• **EXERCISE**: When you copy the entries, keep every word exactly as it stands.

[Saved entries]
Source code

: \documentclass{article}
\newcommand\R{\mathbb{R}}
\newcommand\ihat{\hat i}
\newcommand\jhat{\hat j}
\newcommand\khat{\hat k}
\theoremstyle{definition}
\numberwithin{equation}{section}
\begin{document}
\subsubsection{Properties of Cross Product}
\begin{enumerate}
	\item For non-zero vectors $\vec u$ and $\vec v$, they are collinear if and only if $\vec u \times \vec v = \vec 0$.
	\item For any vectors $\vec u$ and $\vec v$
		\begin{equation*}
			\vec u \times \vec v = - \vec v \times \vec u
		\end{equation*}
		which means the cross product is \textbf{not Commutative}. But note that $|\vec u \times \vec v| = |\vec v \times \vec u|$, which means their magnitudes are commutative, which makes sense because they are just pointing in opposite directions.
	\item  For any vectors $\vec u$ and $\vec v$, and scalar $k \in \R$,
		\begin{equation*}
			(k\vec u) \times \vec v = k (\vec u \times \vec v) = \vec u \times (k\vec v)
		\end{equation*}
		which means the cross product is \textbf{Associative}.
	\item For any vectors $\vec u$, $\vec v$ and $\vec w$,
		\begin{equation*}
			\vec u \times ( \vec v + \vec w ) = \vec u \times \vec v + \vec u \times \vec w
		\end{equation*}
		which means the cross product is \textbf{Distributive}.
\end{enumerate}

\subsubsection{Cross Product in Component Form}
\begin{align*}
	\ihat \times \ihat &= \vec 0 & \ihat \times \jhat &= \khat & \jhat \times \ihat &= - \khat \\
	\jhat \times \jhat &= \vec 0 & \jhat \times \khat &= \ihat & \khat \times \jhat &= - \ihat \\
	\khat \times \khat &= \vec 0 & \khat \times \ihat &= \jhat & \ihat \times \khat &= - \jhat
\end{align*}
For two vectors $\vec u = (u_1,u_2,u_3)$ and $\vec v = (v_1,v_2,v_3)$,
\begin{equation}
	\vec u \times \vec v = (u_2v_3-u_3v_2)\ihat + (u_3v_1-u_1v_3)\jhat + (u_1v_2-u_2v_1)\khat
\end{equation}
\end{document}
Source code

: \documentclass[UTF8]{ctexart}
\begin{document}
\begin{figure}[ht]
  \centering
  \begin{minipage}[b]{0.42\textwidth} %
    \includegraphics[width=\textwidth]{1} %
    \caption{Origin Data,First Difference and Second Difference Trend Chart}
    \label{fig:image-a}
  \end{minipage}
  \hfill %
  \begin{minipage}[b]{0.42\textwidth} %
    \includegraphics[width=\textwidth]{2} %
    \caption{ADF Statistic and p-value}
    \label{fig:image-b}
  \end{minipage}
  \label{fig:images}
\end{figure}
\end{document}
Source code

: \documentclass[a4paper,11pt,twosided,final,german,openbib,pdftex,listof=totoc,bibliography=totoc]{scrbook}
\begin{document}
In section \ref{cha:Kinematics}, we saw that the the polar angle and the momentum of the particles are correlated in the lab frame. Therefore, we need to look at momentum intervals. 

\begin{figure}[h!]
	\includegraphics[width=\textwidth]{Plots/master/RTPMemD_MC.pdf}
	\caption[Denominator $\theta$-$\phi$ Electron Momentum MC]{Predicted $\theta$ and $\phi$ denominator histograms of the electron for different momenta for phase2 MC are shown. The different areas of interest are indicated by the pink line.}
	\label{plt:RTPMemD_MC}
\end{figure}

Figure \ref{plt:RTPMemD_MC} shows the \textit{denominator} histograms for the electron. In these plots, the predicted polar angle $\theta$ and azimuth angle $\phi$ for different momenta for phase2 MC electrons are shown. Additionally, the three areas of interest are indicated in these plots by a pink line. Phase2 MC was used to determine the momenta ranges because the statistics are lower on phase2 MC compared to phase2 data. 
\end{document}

• **TASK RESPONSE**:
Source code

: \documentclass{article}
\newcommand\R{\mathbb{R}}
\newcommand\ihat{\hat i}
\newcommand\jhat{\hat j}
\newcommand\khat{\hat k}
\theoremstyle{definition}
\numberwithin{equation}{section}
\begin{document}
\subsubsection{Properties of Cross Product}
\begin{enumerate}
	\item For non-zero vectors $\vec u$ and $\vec v$, they are collinear if and only if $\vec u \times \vec v = \vec 0$.
	\item For any vectors $\vec u$ and $\vec v$
		\begin{equation*}
			\vec u \times \vec v = - \vec v \times \vec u
		\end{equation*}
		which means the cross product is \textbf{not Commutative}. But note that $|\vec u \times \vec v| = |\vec v \times \vec u|$, which means their magnitudes are commutative, which makes sense because they are just pointing in opposite directions.
	\item  For any vectors $\vec u$ and $\vec v$, and scalar $k \in \R$,
		\begin{equation*}
			(k\vec u) \times \vec v = k (\vec u \times \vec v) = \vec u \times (k\vec v)
		\end{equation*}
		which means the cross product is \textbf{Associative}.
	\item For any vectors $\vec u$, $\vec v$ and $\vec w$,
		\begin{equation*}
			\vec u \times ( \vec v + \vec w ) = \vec u \times \vec v + \vec u \times \vec w
		\end{equation*}
		which means the cross product is \textbf{Distributive}.
\end{enumerate}

\subsubsection{Cross Product in Component Form}
\begin{align*}
	\ihat \times \ihat &= \vec 0 & \ihat \times \jhat &= \khat & \jhat \times \ihat &= - \khat \\
	\jhat \times \jhat &= \vec 0 & \jhat \times \khat &= \ihat & \khat \times \jhat &= - \ihat \\
	\khat \times \khat &= \vec 0 & \khat \times \ihat &= \jhat & \ihat \times \khat &= - \jhat
\end{align*}
For two vectors $\vec u = (u_1,u_2,u_3)$ and $\vec v = (v_1,v_2,v_3)$,
\begin{equation}
	\vec u \times \vec v = (u_2v_3-u_3v_2)\ihat + (u_3v_1-u_1v_3)\jhat + (u_1v_2-u_2v_1)\khat
\end{equation}
\end{document}
Source code

: \documentclass[UTF8]{ctexart}
\begin{document}
\begin{figure}[ht]
  \centering
  \begin{minipage}[b]{0.42\textwidth} %
    \includegraphics[width=\textwidth]{1} %
    \caption{Origin Data,First Difference and Second Difference Trend Chart}
    \label{fig:image-a}
  \end{minipage}
  \hfill %
  \begin{minipage}[b]{0.42\textwidth} %
    \includegraphics[width=\textwidth]{2} %
    \caption{ADF Statistic and p-value}
    \label{fig:image-b}
  \end{minipage}
  \label{fig:images}
\end{figure}
\end{document}
Source code

: \documentclass[a4paper,11pt,twosided,final,german,openbib,pdftex,listof=totoc,bibliography=totoc]{scrbook}
\begin{document}
In section \ref{cha:Kinematics}, we saw that the the polar angle and the momentum of the particles are correlated in the lab frame. Therefore, we need to look at momentum intervals. 

\begin{figure}[h!]
	\includegraphics[width=\textwidth]{Plots/master/RTPMemD_MC.pdf}
	\caption[Denominator $\theta$-$\phi$ Electron Momentum MC]{Predicted $\theta$ and $\phi$ denominator histograms of the electron for different momenta for phase2 MC are shown. The different areas of interest are indicated by the pink line.}
	\label{plt:RTPMemD_MC}
\end{figure}

Figure \ref{plt:RTPMemD_MC} shows the \textit{denominator} histograms for the electron. In these plots, the predicted polar angle $\theta$ and azimuth angle $\phi$ for different momenta for phase2 MC electrons are shown. Additionally, the three areas of interest are indicated in these plots by a pink line. Phase2 MC was used to determine the momenta ranges because the statistics are lower on phase2 MC compared to phase2 data. 
\end{document}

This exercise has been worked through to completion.